I am using Kinoite for quite a while now and not once did layering break anything.
That’s great for you. Not everyone may use their distro in the same way as you.
https://discussion.fedoraproject.org/t/is-silverblue-rpm-ostree-intended-to-be-used-with-layered-packages/26162/2 https://discussion.fedoraproject.org/t/fedora-silverblue-36-will-not-succesfully-deploy-after-layering-packages/77502/3 https://gitlab.gnome.org/GNOME/gnome-software/-/issues/991 https://github.com/coreos/rpm-ostree/issues/4280
Not to mention the whole Firefox debacle of including an outdated borked version based with the system install instead of just moving to Flatpak install of most recent stable release. There’s a very valid reason why package layering is discouraged by atomic maintainers and why toolbox is there by default as part of OS. And don’t even get me started on DKMS and driver installation.

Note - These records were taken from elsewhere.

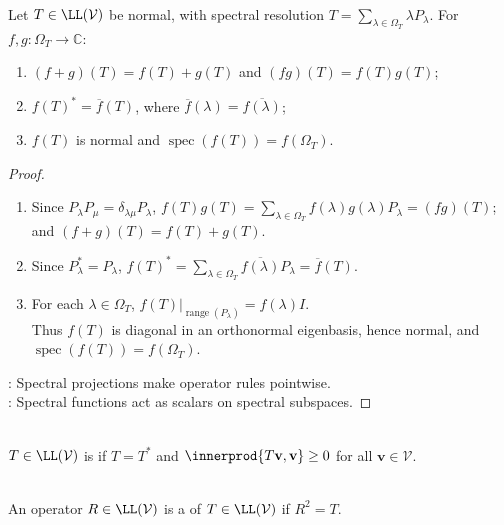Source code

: \begin{theorem} \label{thm:normal-spectral-functional-calculus-rules} \\
Let $T\in\LL(\mathcal{V})$ be normal, with spectral resolution $T=\sum\limits_{\lambda\in\Omega_T}\lambda P_{\lambda}$. For $f,g:\Omega_T\to\mathbb{C}$:
\begin{enumerate}[label=(\roman*)]
\setlength{\itemsep}{0pt}
\item $(f+g)(T)=f(T)+g(T)$ and $(fg)(T)=f(T)g(T)$;
\item $f(T)^*=\overline{f}(T)$, where $\overline{f}(\lambda)=\overline{f(\lambda)}$;
\item $f(T)$ is normal and $\operatorname{spec}(f(T))=f(\Omega_T)$.
\end{enumerate}
\begin{proof}
\begin{enumerate}[label=(\roman*)]
\setlength{\itemsep}{0pt}
\item Since $P_{\lambda}P_{\mu}=\delta_{\lambda\mu}P_{\lambda}$, $f(T)g(T)=\sum\limits_{\lambda\in\Omega_T}f(\lambda)g(\lambda)P_{\lambda}=(fg)(T)$; and $(f+g)(T)=f(T)+g(T)$.
\item Since $P_{\lambda}^*=P_{\lambda}$, $f(T)^*=\sum\limits_{\lambda\in\Omega_T}\overline{f(\lambda)}P_{\lambda}=\overline{f}(T)$.
\item For each $\lambda\in\Omega_T$, $f(T)|_{\operatorname{range}(P_{\lambda})}=f(\lambda)I$.\\
Thus $f(T)$ is diagonal in an orthonormal eigenbasis, hence normal, and $\operatorname{spec}(f(T))=f(\Omega_T)$.
\end{enumerate}
: Spectral projections make operator rules pointwise.\\
: Spectral functions act as scalars on spectral subspaces.
\end{proof}
\end{theorem}

\begin{definition} \label{def:positive-operator} \\
$T\in\LL(\mathcal{V})$ is  if $T=T^*$ and $\innerprod{T\mathbf{v},\mathbf{v}}\geq0$ for all $\mathbf{v}\in\mathcal{V}$.
\end{definition}

\begin{definition} \label{def:square-root-operator} \\
An operator $R\in\LL(\mathcal{V})$ is a  of $T\in\LL(\mathcal{V})$ if $R^2=T$.
\end{definition}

So, the points in favor of Kinoite is sticking closer to upstream, however it seems like I would need to layer quite a few packages. My understanding is that this is discouraged in an rpm-ostree setup, particularly due to update time and possible mismatches with RPMFusion
It’s not only discouraged but often times it’s system breaking. I used Kinoite for a year before I just became too frustrated and gave up. The first thing I learned though was to stay away from package layering because it tended to break things more often than not. Basically if you can’t find or build a flatpak and you don’t want to use toolbox all the time, just stick with workstation. Immutable is great when deploying to multiple servers or locked-down corporate workstations, but it makes no sense for your personal setup especially if you’re already familiar with Linux.
I know about it. It’s pretty popular, so much in fact that you can buy a wide range of routers with it preinstalled.